Si l’on envisage les Évangiles sous l’angle de la narration, on voit que les événements s’y succèdent de façon désordonnée, par brusques avancées et retours, sans souci de continuité. Cette désinvolture dans la conduite du récit témoigne autant de ses origines multiples que de son caractère accessoire, l’essentiel n’étant bien sûr pas dans le fait mais dans le symbole. Cependant, aux deux tiers de la narration, l’ordre s’inverse, le commentaire s’estompe. C’est la Passion: après une intense nuit de veille sur le Mont des Oliviers, Jésus est arrêté, torturé, condamné et crucifié. Lire le texte est en soi très émouvant; l’entendre dans une église remplie de monde, à Pâques, amplifie le sentiment; le voir mis en scène, interprété, incarné, lui ouvre encore une autre dimension. Peut-être le sentiment métaphysique se manifeste-t-il au théâtre avec plus de force que dans n’importe quelle autre forme artistique, et le Mystère du Moyen-Âge n’a pas, sur son public, un impact moindre que la tragédie grecque. Si l’on ajoute à cette scénographie la splendeur d’une musique qui n’a été écrite que pour elle, on comprend que la Passion soit particulièrement appréciée depuis les origines de la chrétienté. Au XVIIIème siècle, deux genres coexistent sans se faire concurrence : la Passion en tant que telle, c’est-à-dire un arrangement musical sur le texte même des Évangiles, joué dans l’église (par exemple les Passions de Bach); et l’oratorio de la Passion, destiné aux salles de concert, création totalement originale, réécriture subjective et versifiée des derniers jours du Christ. L’exercice de double transposition et le renforcement mutuel de l’écrit par la musique visent expressément à accentuer le pathos: il ne s’agit ni d’un spectacle ni d’un divertissement, mais d’une liturgie laïque. Plus grande est l’émotion, plus profond le repentir. Il est certain que le caractère doloriste d’une certaine iconographie religieuse porte à s’interroger sur les intentions profondes de l’artiste; on se demande parfois si, à la visée purement morale de ces œuvres, ne s’ajouteraient pas quelques penchants moins honorables, prétexte à une esthétisation de la violence qui fait aujourd’hui plus que jamais recette dans le monde de l’art.

Compositeur extrêmement prolifique, Telemann a naturellement écrit une quarantaine d’oratorios de la Passion.
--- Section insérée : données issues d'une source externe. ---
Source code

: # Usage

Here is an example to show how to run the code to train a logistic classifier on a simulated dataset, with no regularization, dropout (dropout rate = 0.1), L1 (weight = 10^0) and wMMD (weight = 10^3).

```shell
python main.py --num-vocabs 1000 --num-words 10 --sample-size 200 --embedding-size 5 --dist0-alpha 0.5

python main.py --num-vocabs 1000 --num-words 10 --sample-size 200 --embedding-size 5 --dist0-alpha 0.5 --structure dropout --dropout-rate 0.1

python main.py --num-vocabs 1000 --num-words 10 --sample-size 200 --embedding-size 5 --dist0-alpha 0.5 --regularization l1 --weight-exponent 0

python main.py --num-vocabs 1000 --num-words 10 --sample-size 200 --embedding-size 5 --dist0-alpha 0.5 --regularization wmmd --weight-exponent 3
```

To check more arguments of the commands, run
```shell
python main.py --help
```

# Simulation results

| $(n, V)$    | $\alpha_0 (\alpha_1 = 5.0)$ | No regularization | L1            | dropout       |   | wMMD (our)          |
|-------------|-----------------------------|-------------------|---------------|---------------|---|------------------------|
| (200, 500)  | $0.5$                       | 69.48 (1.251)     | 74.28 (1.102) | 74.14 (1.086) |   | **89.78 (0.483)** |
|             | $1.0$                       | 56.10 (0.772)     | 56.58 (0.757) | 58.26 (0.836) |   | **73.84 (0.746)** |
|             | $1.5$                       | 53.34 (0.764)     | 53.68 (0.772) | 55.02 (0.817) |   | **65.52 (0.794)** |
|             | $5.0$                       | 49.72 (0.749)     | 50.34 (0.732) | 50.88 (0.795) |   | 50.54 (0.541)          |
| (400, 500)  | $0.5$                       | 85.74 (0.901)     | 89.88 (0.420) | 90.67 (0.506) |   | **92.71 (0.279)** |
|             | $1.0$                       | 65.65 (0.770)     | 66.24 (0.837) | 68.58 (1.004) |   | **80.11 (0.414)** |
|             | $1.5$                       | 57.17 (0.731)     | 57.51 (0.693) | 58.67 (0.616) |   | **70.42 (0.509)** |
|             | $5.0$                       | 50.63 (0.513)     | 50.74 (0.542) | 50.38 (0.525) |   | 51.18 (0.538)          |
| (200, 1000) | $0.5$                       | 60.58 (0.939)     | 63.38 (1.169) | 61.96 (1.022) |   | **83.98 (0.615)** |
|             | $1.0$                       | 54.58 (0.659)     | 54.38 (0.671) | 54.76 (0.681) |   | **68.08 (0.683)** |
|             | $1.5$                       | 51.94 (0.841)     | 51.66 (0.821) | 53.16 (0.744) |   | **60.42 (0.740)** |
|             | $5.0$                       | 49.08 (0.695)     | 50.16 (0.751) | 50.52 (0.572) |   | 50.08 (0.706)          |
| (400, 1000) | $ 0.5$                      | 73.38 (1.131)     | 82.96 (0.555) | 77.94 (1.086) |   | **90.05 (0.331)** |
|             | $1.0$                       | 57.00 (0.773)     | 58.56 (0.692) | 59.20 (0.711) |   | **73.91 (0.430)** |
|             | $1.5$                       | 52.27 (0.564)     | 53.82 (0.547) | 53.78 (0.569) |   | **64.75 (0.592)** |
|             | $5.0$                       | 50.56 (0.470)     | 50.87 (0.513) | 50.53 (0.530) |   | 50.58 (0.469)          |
René Jacobs nous propose ici le plus célèbre d’entre eux. À l’origine, c’est un poème publié à Hambourg en 1712, dont l’auteur, Berthold Brockes est notable de cette ville: Jésus martyrisé et mourant pour le péché du monde. Immédiatement populaire, le texte sera, en l’espace de quelques années, adapté quatorze fois, entre autres par Haendel, Keiser, Mattheson. Si, à cette époque, Telemann l’emporte en reconnaissance (même sur son contemporain J.-S. Bach), sa mort en 1767 signe le début d’un inexplicable oubli. Aussi ce disque n’est-il que le second enregistrement à ce jour de l’oratorio, méritant, du fait de sa rareté, l’intérêt qu’on lui porte. René Jacobs a choisi de supprimer quelques petites choses ça et là, pour, dit-il, rééquilibrer l’œuvre. Peut-être aurait-il mieux valu qu’il s’abstienne, car c’est en cherchant à se conformer aux canons actuels que l’on risque de commettre une faute de goût. Quoi qu’il en soit, malgré ces coupures, l’oratorio de Brockes n’en demeure pas moins une redécouverte essentielle, contrepoint intéressant aux sempiternels réenregistrements des mêmes œuvres. L’interprétation est remarquable, surtout en ce qui concerne l’orchestre. En effet, parties instrumentales et vocales sont dans cet oratorio d’une égale importance. Les voix, vibrantes et passionnées, sont mises en valeur par une partition surprenante, d’une conception relativement moderne. À hauteur d’homme, l’oratorio demeure une œuvre terrestre; Jésus est montré dans sa fragilité humaine, chair en souffrance, esprit qui doute - l’heure souveraine de la résurrection n’a pas encore retenti. Les instruments revêtent un rôle tantôt métaphorique (le hautbois, par exemple, traduit la voix de l’âme), tantôt suggestif (les cordes pincées figurent les épines qui s’enfoncent dans la chair) et les contrastes sont si nombreux, si violents que la tragédie s’éprouve physiquement. L’oratorio, tragique et charnel, confine à l’opéra. Expression d’états d’âme changeants, angoisse, hésitations: la musique illustre, colle au texte et à la peau même des personnages, sans distance, immédiate et violente.